Deadbeat Gamblers Stiff Casinos

Even the rich are finagling their casino debts.

ByABC News
March 21, 2011, 1:36 PM

March 22, 2011 -- Gambler Jerome Powers is attempting what sounds like an ethnic impossibility: welshing on an Indian debt.

One night about two years ago, Powers lost $1.2 million playing blackjack at Mohegan Sun, a Connecticut casino owned by the Pequot Indians. The money he lost was in the form of a marker — a credit extended by the casino, according to court papers.

Though Powers wrote a series of checks that same night to cover the amount, none were honored by his bank. He later stopped payment on them, the documents state.

The Mohegans, understandably, were peeved. Though they have used Connecticut's courts to try to get their money back, Powers has resisted their efforts, advancing a variety of arguments in legal papers as to why he shouldn't have to repay.

First, he said he'd welshed on principle, claiming in court papers that the marker given him amounted to an illegal contract, since the State of Connecticut forbids both the extension of credit for gambling and gambling itself. He further argued that the State of Connecticut had no legal authority in the case, since the Pequots' reservation, like other Indian reservations, enjoys the status of a sovereign nation.

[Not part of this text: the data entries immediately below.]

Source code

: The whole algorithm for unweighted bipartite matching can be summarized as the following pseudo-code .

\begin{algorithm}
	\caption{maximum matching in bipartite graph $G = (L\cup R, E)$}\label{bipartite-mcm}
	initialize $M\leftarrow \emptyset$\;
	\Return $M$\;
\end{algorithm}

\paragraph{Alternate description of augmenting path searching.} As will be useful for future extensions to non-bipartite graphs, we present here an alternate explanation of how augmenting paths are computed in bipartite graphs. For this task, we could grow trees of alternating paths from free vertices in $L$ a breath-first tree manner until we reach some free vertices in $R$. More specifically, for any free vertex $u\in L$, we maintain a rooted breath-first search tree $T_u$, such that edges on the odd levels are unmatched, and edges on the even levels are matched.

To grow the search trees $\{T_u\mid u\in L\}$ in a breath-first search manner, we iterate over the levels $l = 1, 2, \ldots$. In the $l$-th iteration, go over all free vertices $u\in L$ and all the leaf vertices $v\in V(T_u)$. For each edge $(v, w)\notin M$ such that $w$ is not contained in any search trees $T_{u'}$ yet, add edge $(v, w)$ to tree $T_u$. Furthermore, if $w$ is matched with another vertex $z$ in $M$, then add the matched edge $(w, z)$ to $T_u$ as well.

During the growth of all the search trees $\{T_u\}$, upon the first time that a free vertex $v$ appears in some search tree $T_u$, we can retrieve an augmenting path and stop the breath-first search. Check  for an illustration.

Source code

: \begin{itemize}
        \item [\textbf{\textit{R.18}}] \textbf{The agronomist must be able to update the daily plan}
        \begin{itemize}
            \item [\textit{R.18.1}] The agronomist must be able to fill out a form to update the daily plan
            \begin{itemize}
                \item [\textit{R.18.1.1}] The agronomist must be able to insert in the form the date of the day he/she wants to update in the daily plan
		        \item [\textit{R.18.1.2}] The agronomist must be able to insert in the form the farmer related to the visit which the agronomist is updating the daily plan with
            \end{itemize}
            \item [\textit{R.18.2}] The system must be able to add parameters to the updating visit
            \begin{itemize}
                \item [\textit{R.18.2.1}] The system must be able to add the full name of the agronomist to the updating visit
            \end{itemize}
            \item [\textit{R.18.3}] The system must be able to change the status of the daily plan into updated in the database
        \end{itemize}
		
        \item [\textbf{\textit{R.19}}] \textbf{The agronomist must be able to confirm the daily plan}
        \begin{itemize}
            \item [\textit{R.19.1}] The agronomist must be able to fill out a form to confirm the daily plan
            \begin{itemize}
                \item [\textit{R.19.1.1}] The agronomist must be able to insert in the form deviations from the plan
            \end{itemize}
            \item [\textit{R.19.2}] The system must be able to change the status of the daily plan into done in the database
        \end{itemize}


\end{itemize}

A judge in New London rejected these views and in January ruled that the Pequots could attach Powers' assets to the tune of $1.2 million. Powers has appealed the ruling.

At no time has he asserted that he can't pay. In fact, he seems, by every outward appearance, to be swimming in dough.

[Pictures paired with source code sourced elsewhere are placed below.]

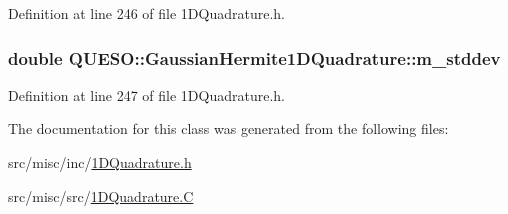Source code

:Definition at line 246 of file 1\-D\-Quadrature.\-h.

\hypertarget{class_q_u_e_s_o_1_1_gaussian_hermite1_d_quadrature_ad3114fcc967725e7cabcbba4b09a8bb7}{
\subsubsection[{m\-\_\-stddev}]{\setlength{\rightskip}{0pt plus 5cm}double Q\-U\-E\-S\-O\-::\-Gaussian\-Hermite1\-D\-Quadrature\-::m\-\_\-stddev\hspace{0.3cm}{\ttfamily [protected]}}}\label{class_q_u_e_s_o_1_1_gaussian_hermite1_d_quadrature_ad3114fcc967725e7cabcbba4b09a8bb7}


Definition at line 247 of file 1\-D\-Quadrature.\-h.



The documentation for this class was generated from the following files\-:\begin{DoxyCompactItemize}
\item 
src/misc/inc/\hyperlink{1_d_quadrature_8h}{1\-D\-Quadrature.\-h}\item 
src/misc/src/\hyperlink{1_d_quadrature_8_c}{1\-D\-Quadrature.\-C}\end{DoxyCompactItemize}
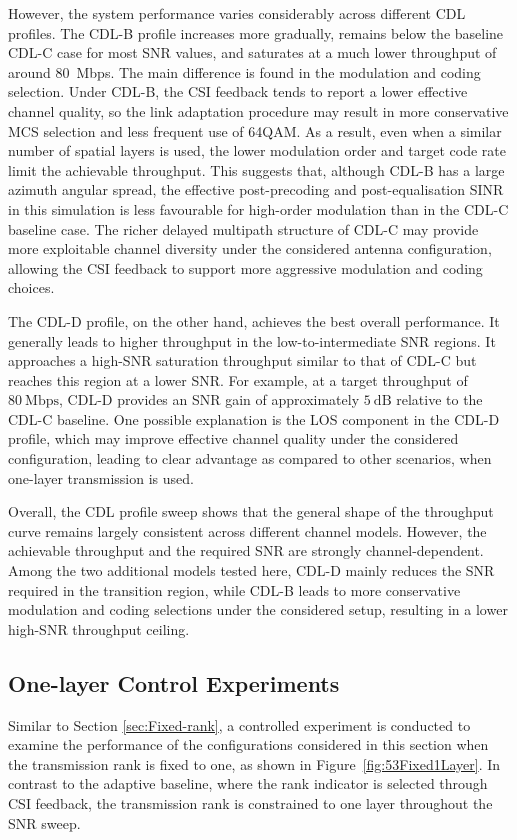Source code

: \documentclass[a4paper,12pt,onecolumn]{article}
\begin{document}
			However, the system performance varies considerably across different CDL profiles. The CDL-B profile increases more gradually, remains below the baseline CDL-C case for most SNR values, and saturates at a much lower throughput of around 80~Mbps. The main difference is found in the modulation and coding selection. Under CDL-B, the CSI feedback tends to report a lower effective channel quality, so the link adaptation procedure may result in more conservative MCS selection and less frequent use of 64QAM. As a result, even when a similar number of spatial layers is used, the lower modulation order and target code rate limit the achievable throughput. This suggests that, although CDL-B has a large azimuth angular spread, the effective post-precoding and post-equalisation SINR in this simulation is less favourable for high-order modulation than in the CDL-C baseline case. The richer delayed multipath structure of CDL-C may provide more exploitable channel diversity under the considered antenna configuration, allowing the CSI feedback to support more aggressive modulation and coding choices.
			
			
			The CDL-D profile, on the other hand, achieves the best overall performance. It generally leads to higher throughput in the low-to-intermediate SNR regions. It approaches a high-SNR saturation throughput similar to that of CDL-C but reaches this region at a lower SNR. For example, at a target throughput of \(80~\mathrm{Mbps}\), CDL-D provides an SNR gain of approximately \(5~\mathrm{dB}\) relative to the CDL-C baseline. One possible explanation is the LOS component in the CDL-D profile, which may improve effective channel quality under the considered configuration, leading to clear advantage as compared to other scenarios, when one-layer transmission is used.
			
			Overall, the CDL profile sweep shows that the general shape of the throughput curve remains largely consistent across different channel models. However, the achievable throughput and the required SNR are strongly channel-dependent. Among the two additional models tested here, CDL-D mainly reduces the SNR required in the transition region, while CDL-B leads to more conservative modulation and coding selections under the considered setup, resulting in a lower high-SNR throughput ceiling.

		\subsection{One-layer Control Experiments}
		\label{sec:4.3}
			Similar to Section \ref{sec:Fixed-rank}, a controlled experiment is conducted to examine the performance of the configurations considered in
			this section when the transmission rank is fixed to one, as shown in Figure~\ref{fig:53Fixed1Layer}. In contrast to the adaptive baseline, where the rank indicator is selected through CSI feedback, the transmission rank is constrained to one layer throughout the SNR sweep. 
		
\end{document}
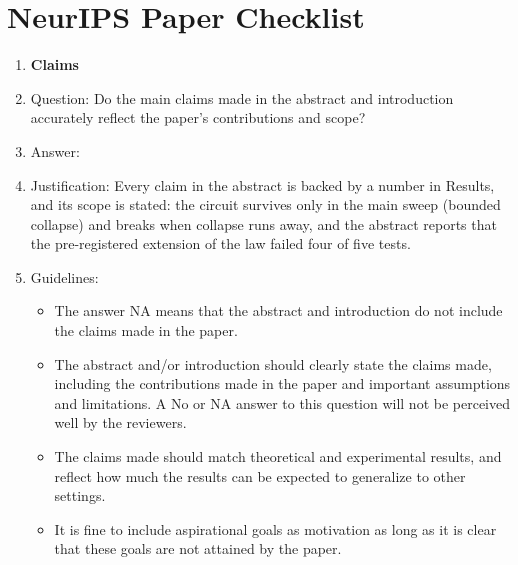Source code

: \section*{NeurIPS Paper Checklist}

\begin{enumerate}

\item {\bf Claims}
    \item[] Question: Do the main claims made in the abstract and introduction accurately reflect the paper's contributions and scope?
    \item[] Answer: \answerYes{}
    \item[] Justification: Every claim in the abstract is backed by a number in Results, and its scope is stated: the circuit survives only in the main sweep (bounded collapse) and breaks when collapse runs away, and the abstract reports that the pre-registered extension of the law failed four of five tests.
    \item[] Guidelines:
    \begin{itemize}
        \item The answer NA means that the abstract and introduction do not include the claims made in the paper.
        \item The abstract and/or introduction should clearly state the claims made, including the contributions made in the paper and important assumptions and limitations. A No or NA answer to this question will not be perceived well by the reviewers.
        \item The claims made should match theoretical and experimental results, and reflect how much the results can be expected to generalize to other settings.
        \item It is fine to include aspirational goals as motivation as long as it is clear that these goals are not attained by the paper.
    \end{itemize}


\end{enumerate}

He is chief executive officer and co-chairman of Plum TV, a media company launched in 2002 that, according to its website, "is the first and only 24-hour lifestyle network" exclusively to cover rich people and their doings, in such locales as Aspen, the Hamptons, Martha's Vineyard, Miami and Sun Valley.

According to a November story in the Miami Herald, Powers in late 2007 sold a magazine he had founded. Purchase price: $33 million. Earlier that same year he told the New York Post he had entered into a multi-year $20 million magazine deal with Donald Trump.

Whatever the reason for Powers' refusal to pay the Pequots, he is only one of a growing number of gamblers resorting to inventive legal means to repudiate their debts.